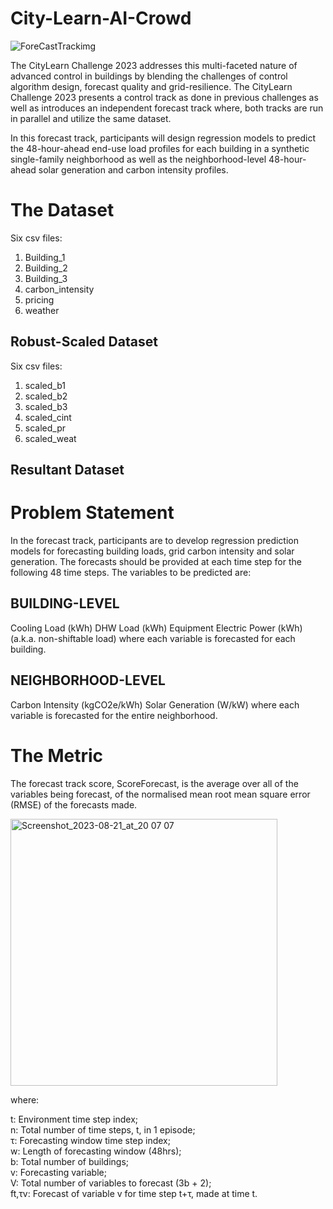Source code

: # City-Learn-AI-Crowd

![ForeCastTrackimg](https://github.com/UKVeteran/City-Learn-AI-Crowd/assets/39216339/30d2a0d9-dc47-4c6b-934e-f4872fa28144)


The CityLearn Challenge 2023 addresses this multi-faceted nature of advanced control in buildings by blending the challenges of control algorithm design, forecast quality and grid-resilience. The CityLearn Challenge 2023 presents a control track as done in previous challenges as well as introduces an independent forecast track where, both tracks are run in parallel and utilize the same dataset.

In this forecast track, participants will design regression models to predict the 48-hour-ahead end-use load profiles for each building in a synthetic single-family neighborhood as well as the neighborhood-level 48-hour-ahead solar generation and carbon intensity profiles.

# The Dataset
Six csv files:
1) Building_1 <br>
2) Building_2<br>
3) Building_3 <br>
4) carbon_intensity <br>
5) pricing <br>
6) weather 

## Robust-Scaled Dataset
Six csv files:
1) scaled_b1 <br>
2) scaled_b2 <br>
3) scaled_b3 <br>
4) scaled_cint <br>
5) scaled_pr <br>
6) scaled_weat 


## Resultant Dataset


# Problem Statement
In the forecast track, participants are to develop regression prediction models for forecasting building loads, grid carbon intensity and solar generation. The forecasts should be provided at each time step for the following 48 time steps. The variables to be predicted are: 

## BUILDING-LEVEL
Cooling Load (kWh)
DHW Load (kWh)
Equipment Electric Power (kWh) (a.k.a. non-shiftable load)
where each variable is forecasted for each building.

## NEIGHBORHOOD-LEVEL
Carbon Intensity (kgCO2e/kWh)
Solar Generation (W/kW)
where each variable is forecasted for the entire neighborhood.

# The Metric
The forecast track score, ScoreForecast, is the average over all of the variables being forecast, of the normalised mean root mean square error (RMSE) of the forecasts made.

<img width="427" alt="Screenshot_2023-08-21_at_20 07 07" src="https://github.com/UKVeteran/City-Learn-AI-Crowd/assets/39216339/ce325f91-3e04-4db8-9e9a-cb8d6f0b67c9">

where:

t: Environment time step index; <br>
n: Total number of time steps, t, in 1 episode;<br>
τ: Forecasting window time step index;<br>
w: Length of forecasting window (48hrs);<br>
b: Total number of buildings;<br>
v: Forecasting variable;<br>
V: Total number of variables to forecast (3b + 2);<br>
ft,τv: Forecast of variable v for time step t+τ, made at time t.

_ _ _ _ _ _ _

Instructions for the task: The expected answer is a copy of every line in the entries that holds the word "index".

Response:
t: Environment time step index; <br>
τ: Forecasting window time step index;<br>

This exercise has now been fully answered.